- [ASSIGNED TASK]: Print, exactly as written, the line containing "- エラーハンドリングテスト" and every line after it, ending with the final line of the data below.

- [INFORMATION SUPPLIED]:

++++

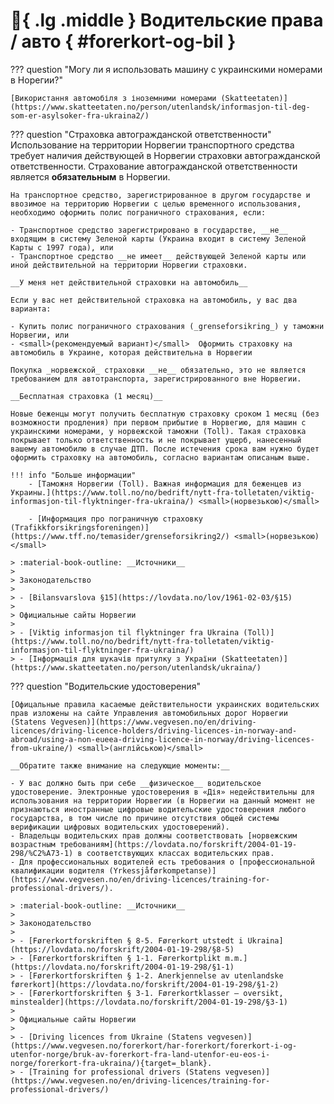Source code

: # :red_car:{ .lg .middle } Водительские права / авто { #forerkort-og-bil }

??? question "Могу ли я использовать машину с украинскими номерами в Норегии?"

    [Використання автомобіля з іноземними номерами (Skatteetaten)](https://www.skatteetaten.no/person/utenlandsk/informasjon-til-deg-som-er-asylsoker-fra-ukraina2/)

??? question "Страховка автогражданской ответственности" 
    Использование на территории Норвегии транспортного средства требует наличия действующей в Норвегии страховки автогражданской ответственности. Страхование автогражданской ответственности является __обязательным__ в Норвегии.

    На транспортное средство, зарегистрированное в другом государстве и ввозимое на территорию Норвегии с целью временного использования, необходимо оформить полис пограничного страхования, если:

    - Транспортное средство зарегистрировано в государстве, __не__ входящим в систему Зеленой карты (Украина входит в систему Зеленой Карты c 1997 года), или
    - Транспортное средство __не имеет__ действующей Зеленой карты или иной действительной на территории Норвегии страховки.

    __У меня нет действительной cтраховки на автомобиль__

    Если у вас нет действительной страховка на автомобиль, у вас два варианта:

    - Купить полис пограничного страхования (_grenseforsikring_) у таможни Норвегии, или
    - <small>(рекомендуемый вариант)</small>  Оформить страховку на автомобиль в Украине, которая действительна в Норвегии 

    Покупка _норвежской_ страховки __не__ обязательно, это не является требованием для автотранспорта, зарегистрированного вне Норвегии. 

    __Бесплатная страховка (1 месяц)__

    Новые беженцы могут получить бесплатную страховку сроком 1 месяц (без возможности продления) при первом прибытие в Норвегию, для машин с украинскими номерами, у норвежской таможни (Toll). Такая страховка покрывает только ответственность и не покрывает ущерб, нанесенный вашему автомобилю в случае ДТП. После истечения срока вам нужно будет оформить страховку на автомобиль, согласно вариантам описаным выше. 

    !!! info "Больше информации"
        - [Таможня Норвегии (Toll). Важная информация для беженцев из Украины.](https://www.toll.no/no/bedrift/nytt-fra-tolletaten/viktig-informasjon-til-flyktninger-fra-ukraina/) <small>(норвезькою)</small> 

        - [Информация про пограничную страховку (Trafikkforsikringsforeningen)](https://www.tff.no/temasider/grenseforsikring2/) <small>(норвезькою)</small> 

    > :material-book-outline: __Источники__
    > 
    > Законодательство 
    >
    > - [Bilansvarslova §15](https://lovdata.no/lov/1961-02-03/§15)
    >
    > Официальные сайты Норвегии
    >
    > - [Viktig informasjon til flyktninger fra Ukraina (Toll)](https://www.toll.no/no/bedrift/nytt-fra-tolletaten/viktig-informasjon-til-flyktninger-fra-ukraina/)
    > - [Інформація для шукачів притулку з України (Skatteetaten)](https://www.skatteetaten.no/person/utenlandsk/ukraina/)

??? question "Водительские удостоверения"

    [Офицальные правила касаемые действительности украинских водительских прав изложены на сайте Управления автомобильных дорог Норвегии (Statens Vegvesen)](https://www.vegvesen.no/en/driving-licences/driving-licence-holders/driving-licences-in-norway-and-abroad/using-a-non-eueea-driving-licence-in-norway/driving-licences-from-ukraine/) <small>(англійською)</small>

    __Обратите также внимание на следующие моменты:__

    - У вас должно быть при себе __физическое__ водительское удостоверение. Электронные удостоверения в «Дія» недействительны для использования на территории Норвегии (в Норвегии на данный момент не признаються иностранные цифровые водительские удостоверения любого государства, в том числе по причине отсутствия общей системы верификации цифровых водительских удостоверений).
    - Владельцы водительских прав должны соответствовать [норвежским возрастным требованиям](https://lovdata.no/forskrift/2004-01-19-298/%C2%A73-1) в соответствующих классах водительских прав.
    - Для профессиональных водителей есть требования о [профессиональной квалификации водителя (Yrkessjåførkompetanse)](https://www.vegvesen.no/en/driving-licences/training-for-professional-drivers/).

    > :material-book-outline: __Источники__
    > 
    > Законодательство 
    >
    > - [Førerkortforskriften § 8-5. Førerkort utstedt i Ukraina](https://lovdata.no/forskrift/2004-01-19-298/§8-5)
    > - [Førerkortforskriften § 1-1. Førerkortplikt m.m.](https://lovdata.no/forskrift/2004-01-19-298/§1-1)
    > - [Førerkortforskriften § 1-2. Anerkjennelse av utenlandske førerkort](https://lovdata.no/forskrift/2004-01-19-298/§1-2)
    > - [Førerkortforskriften § 3-1. Førerkortklasser – oversikt, minstealder](https://lovdata.no/forskrift/2004-01-19-298/§3-1)
    > 
    > Официальные сайты Норвегии
    > 
    > - [Driving licences from Ukraine (Statens vegvesen)](https://www.vegvesen.no/forerkort/har-forerkort/forerkort-i-og-utenfor-norge/bruk-av-forerkort-fra-land-utenfor-eu-eos-i-norge/forerkort-fra-ukraina/){target=_blank}.
    > - [Training for professional drivers (Statens vegvesen)](https://www.vegvesen.no/en/driving-licences/training-for-professional-drivers/)
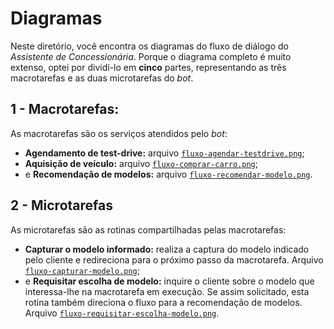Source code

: # Diagramas

Neste diretório, você encontra os diagramas do fluxo de diálogo do _Assistente de Concessionária_. Porque o diagrama completo é muito extenso, optei por dividí-lo em **cinco** partes, representando as três macrotarefas e as duas microtarefas do _bot_.

## 1 - Macrotarefas:

As macrotarefas são os serviços atendidos pelo _bot_:

- **Agendamento de test-drive:** arquivo [`fluxo-agendar-testdrive.png`](./fluxo-agendar-testdrive.png);
- **Aquisição de veículo:** arquivo [`fluxo-comprar-carro.png`](./fluxo-comprar-carro.png);
- e **Recomendação de modelos:** arquivo [`fluxo-recomendar-modelo.png`](./fluxo-recomendar-modelo.png).

## 2 - Microtarefas

As microtarefas são as rotinas compartilhadas pelas macrotarefas:

- **Capturar o modelo informado:** realiza a captura do modelo indicado pelo cliente e redireciona para o próximo passo da macrotarefa. Arquivo [`fluxo-capturar-modelo.png`](./fluxo-capturar-modelo.png);
- e **Requisitar escolha de modelo:** inquire o cliente sobre o modelo que interessa-lhe na macrotarefa em execução. Se assim solicitado, esta rotina também direciona o fluxo para a recomendação de modelos. Arquivo [`fluxo-requisitar-escolha-modelo.png`](./fluxo-requisitar-escolha-modelo.png).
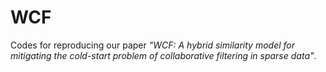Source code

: # WCF
Codes for reproducing our paper *"WCF: A hybrid similarity model for mitigating the cold-start problem of collaborative filtering in sparse data"*.
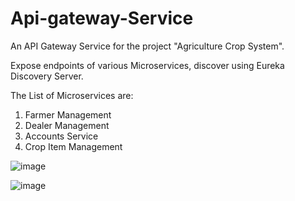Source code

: # Api-gateway-Service

An API Gateway Service for the project "Agriculture Crop System".

Expose endpoints of various Microservices, discover using Eureka Discovery Server.

The List of Microservices are:
  1. Farmer Management
  2. Dealer Management
  3. Accounts Service
  4. Crop Item Management

![image](https://user-images.githubusercontent.com/68285354/172124103-bab5a196-4b1c-4943-895d-c808797fbbf3.png)


![image](https://user-images.githubusercontent.com/68285354/172123072-d75af925-d9d9-4751-9cc3-83bcd2e067f0.png)
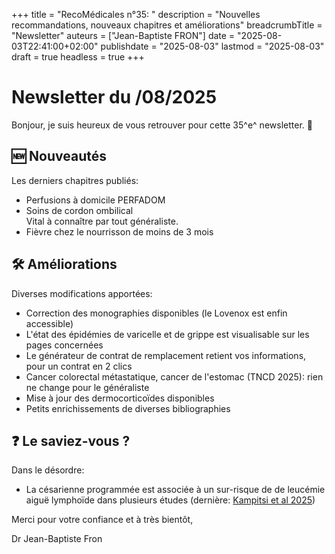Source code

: +++
title = "RecoMédicales n°35: "
description = "Nouvelles recommandations, nouveaux chapitres et améliorations"
breadcrumbTitle = "Newsletter"
auteurs = ["Jean-Baptiste FRON"]
date = "2025-08-03T22:41:00+02:00"
publishdate = "2025-08-03"
lastmod = "2025-08-03"
draft = true
headless = true
+++

# Newsletter du /08/2025

Bonjour, je suis heureux de vous retrouver pour cette 35^e^ newsletter. 📰

## 🆕 Nouveautés

Les derniers chapitres publiés:

- Perfusions à domicile PERFADOM
- Soins de cordon ombilical  
  Vital à connaître par tout généraliste.
- Fièvre chez le nourrisson de moins de 3 mois

## 🛠️ Améliorations

Diverses modifications apportées:

- Correction des monographies disponibles (le Lovenox est enfin accessible)
- L'état des épidémies de varicelle et de grippe est visualisable sur les pages concernées
- Le générateur de contrat de remplacement retient vos informations, pour un contrat en 2 clics
- Cancer colorectal métastatique, cancer de l'estomac (TNCD 2025): rien ne change pour le généraliste
- Mise à jour des dermocorticoïdes disponibles
- Petits enrichissements de diverses bibliographies

## ❓ Le saviez-vous ?

Dans le désordre:

- La césarienne programmée est associée à un sur-risque de de leucémie aiguë lymphoïde dans plusieurs études (dernière: [Kampitsi et al 2025](https://onlinelibrary.wiley.com/doi/10.1002/ijc.70027))

Merci pour votre confiance et à très bientôt,

Dr Jean-Baptiste Fron
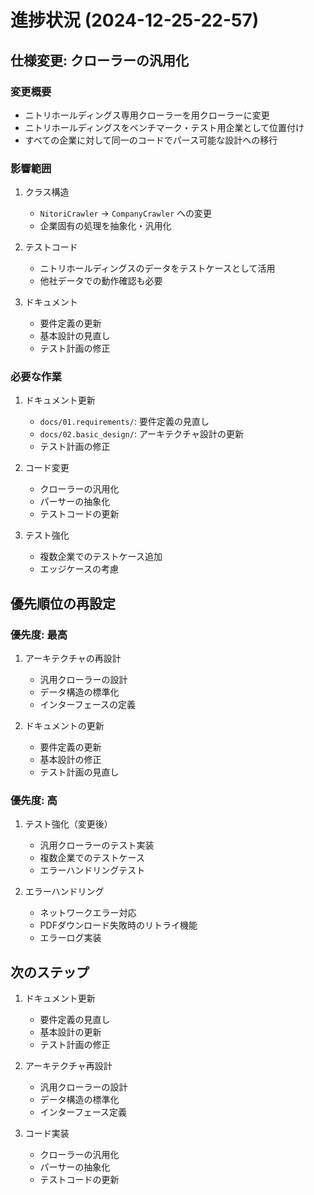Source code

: # 進捗状況 (2024-12-25-22-57)

## 仕様変更: クローラーの汎用化

### 変更概要
- ニトリホールディングス専用クローラーを用クローラーに変更
- ニトリホールディングスをベンチマーク・テスト用企業として位置付け
- すべての企業に対して同一のコードでパース可能な設計への移行

### 影響範囲
1. クラス構造
   - `NitoriCrawler` → `CompanyCrawler` への変更
   - 企業固有の処理を抽象化・汎用化

2. テストコード
   - ニトリホールディングスのデータをテストケースとして活用
   - 他社データでの動作確認も必要

3. ドキュメント
   - 要件定義の更新
   - 基本設計の見直し
   - テスト計画の修正

### 必要な作業
1. ドキュメント更新
   - `docs/01.requirements/`: 要件定義の見直し
   - `docs/02.basic_design/`: アーキテクチャ設計の更新
   - テスト計画の修正

2. コード変更
   - クローラーの汎用化
   - パーサーの抽象化
   - テストコードの更新

3. テスト強化
   - 複数企業でのテストケース追加
   - エッジケースの考慮

## 優先順位の再設定

### 優先度: 最高
1. アーキテクチャの再設計
   - 汎用クローラーの設計
   - データ構造の標準化
   - インターフェースの定義

2. ドキュメントの更新
   - 要件定義の更新
   - 基本設計の修正
   - テスト計画の見直し

### 優先度: 高
1. テスト強化（変更後）
   - 汎用クローラーのテスト実装
   - 複数企業でのテストケース
   - エラーハンドリングテスト

2. エラーハンドリング
   - ネットワークエラー対応
   - PDFダウンロード失敗時のリトライ機能
   - エラーログ実装

## 次のステップ
1. ドキュメント更新
   - 要件定義の見直し
   - 基本設計の更新
   - テスト計画の修正

2. アーキテクチャ再設計
   - 汎用クローラーの設計
   - データ構造の標準化
   - インターフェース定義

3. コード実装
   - クローラーの汎用化
   - パーサーの抽象化
   - テストコードの更新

++++

- [SOLUTION BELOW]:
   - エラーハンドリングテスト

2. エラーハンドリング
   - ネットワークエラー対応
   - PDFダウンロード失敗時のリトライ機能
   - エラーログ実装

## 次のステップ
1. ドキュメント更新
   - 要件定義の見直し
   - 基本設計の更新
   - テスト計画の修正

2. アーキテクチャ再設計
   - 汎用クローラーの設計
   - データ構造の標準化
   - インターフェース定義

3. コード実装
   - クローラーの汎用化
   - パーサーの抽象化
   - テストコードの更新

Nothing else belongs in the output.